** MATERIAL SUPPLIED follows **
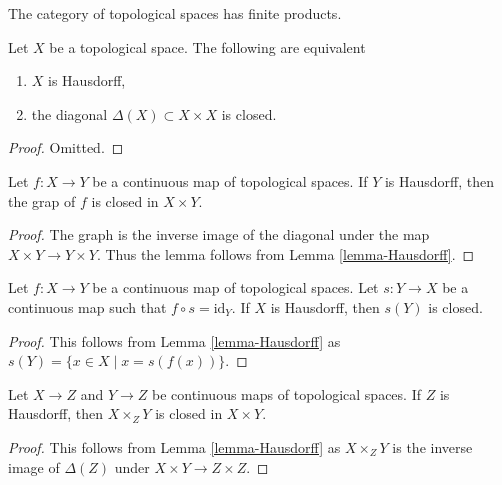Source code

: \noindent
The category of topological spaces has finite products.

\begin{lemma}
\label{lemma-Hausdorff}
Let $X$ be a topological space. The following are equivalent
\begin{enumerate}
\item $X$ is Hausdorff,
\item the diagonal $\Delta(X) \subset X \times X$ is closed.
\end{enumerate}
\end{lemma}

\begin{proof}
Omitted.
\end{proof}

\begin{lemma}
\label{lemma-graph-closed}
Let $f : X \to Y$ be a continuous map of topological spaces.
If $Y$ is Hausdorff, then the grap of $f$ is closed in $X \times Y$.
\end{lemma}

\begin{proof}
The graph is the inverse image of the diagonal under the map
$X \times Y \to Y \times Y$. Thus the lemma follows from
Lemma \ref{lemma-Hausdorff}.
\end{proof}

\begin{lemma}
\label{lemma-section-closed}
Let $f : X \to Y$ be a continuous map of topological spaces.
Let $s : Y \to X$ be a continuous map such that $f \circ s = \text{id}_Y$.
If $X$ is Hausdorff, then $s(Y)$ is closed.
\end{lemma}

\begin{proof}
This follows from Lemma \ref{lemma-Hausdorff} as
$s(Y) = \{x \in X \mid x = s(f(x))\}$.
\end{proof}

\begin{lemma}
\label{lemma-fibre-product-closed}
Let $X \to Z$ and $Y \to Z$ be continuous maps of topological spaces.
If $Z$ is Hausdorff, then  $X \times_Z Y$ is closed in $X \times Y$.
\end{lemma}

\begin{proof}
This follows from Lemma \ref{lemma-Hausdorff} as
$X \times_Z Y$ is the inverse image of $\Delta(Z)$
under $X \times Y \to Z \times Z$.
\end{proof}







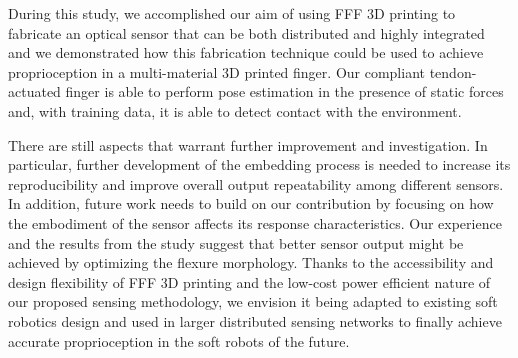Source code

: During this study, we accomplished our aim of using FFF 3D printing to fabricate an optical sensor that can be both distributed and highly integrated and we demonstrated how this fabrication technique could be used to achieve proprioception in a multi-material 3D printed finger. Our compliant tendon-actuated finger is able to perform pose estimation in the presence of static forces and, with training data, it is able to detect contact with the environment.

There are still aspects that warrant further improvement and investigation. In particular, further development of the embedding process is needed to increase its reproducibility and improve overall output repeatability among different sensors. In addition, future work needs to build on our contribution by focusing on how the embodiment of the sensor affects its response characteristics. Our experience and the results from the study suggest that better sensor output might be achieved by optimizing the flexure morphology. Thanks to the accessibility and design flexibility of FFF 3D printing and the low-cost power efficient nature of our proposed sensing methodology, we envision it being adapted to existing soft robotics design and used in larger distributed sensing networks to finally achieve accurate proprioception in the soft robots of the future.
** End of MATERIAL SUPPLIED **
EXERCISE REQUIREMENTS:
With the pictures omitted, reproduce the records in full and exactly.

EXERCISE SOLUTION:
Source code

: \noindent
The category of topological spaces has finite products.

\begin{lemma}
\label{lemma-Hausdorff}
Let $X$ be a topological space. The following are equivalent
\begin{enumerate}
\item $X$ is Hausdorff,
\item the diagonal $\Delta(X) \subset X \times X$ is closed.
\end{enumerate}
\end{lemma}

\begin{proof}
Omitted.
\end{proof}

\begin{lemma}
\label{lemma-graph-closed}
Let $f : X \to Y$ be a continuous map of topological spaces.
If $Y$ is Hausdorff, then the grap of $f$ is closed in $X \times Y$.
\end{lemma}

\begin{proof}
The graph is the inverse image of the diagonal under the map
$X \times Y \to Y \times Y$. Thus the lemma follows from
Lemma \ref{lemma-Hausdorff}.
\end{proof}

\begin{lemma}
\label{lemma-section-closed}
Let $f : X \to Y$ be a continuous map of topological spaces.
Let $s : Y \to X$ be a continuous map such that $f \circ s = \text{id}_Y$.
If $X$ is Hausdorff, then $s(Y)$ is closed.
\end{lemma}

\begin{proof}
This follows from Lemma \ref{lemma-Hausdorff} as
$s(Y) = \{x \in X \mid x = s(f(x))\}$.
\end{proof}

\begin{lemma}
\label{lemma-fibre-product-closed}
Let $X \to Z$ and $Y \to Z$ be continuous maps of topological spaces.
If $Z$ is Hausdorff, then  $X \times_Z Y$ is closed in $X \times Y$.
\end{lemma}

\begin{proof}
This follows from Lemma \ref{lemma-Hausdorff} as
$X \times_Z Y$ is the inverse image of $\Delta(Z)$
under $X \times Y \to Z \times Z$.
\end{proof}







Source code

: During this study, we accomplished our aim of using FFF 3D printing to fabricate an optical sensor that can be both distributed and highly integrated and we demonstrated how this fabrication technique could be used to achieve proprioception in a multi-material 3D printed finger. Our compliant tendon-actuated finger is able to perform pose estimation in the presence of static forces and, with training data, it is able to detect contact with the environment.

There are still aspects that warrant further improvement and investigation. In particular, further development of the embedding process is needed to increase its reproducibility and improve overall output repeatability among different sensors. In addition, future work needs to build on our contribution by focusing on how the embodiment of the sensor affects its response characteristics. Our experience and the results from the study suggest that better sensor output might be achieved by optimizing the flexure morphology. Thanks to the accessibility and design flexibility of FFF 3D printing and the low-cost power efficient nature of our proposed sensing methodology, we envision it being adapted to existing soft robotics design and used in larger distributed sensing networks to finally achieve accurate proprioception in the soft robots of the future.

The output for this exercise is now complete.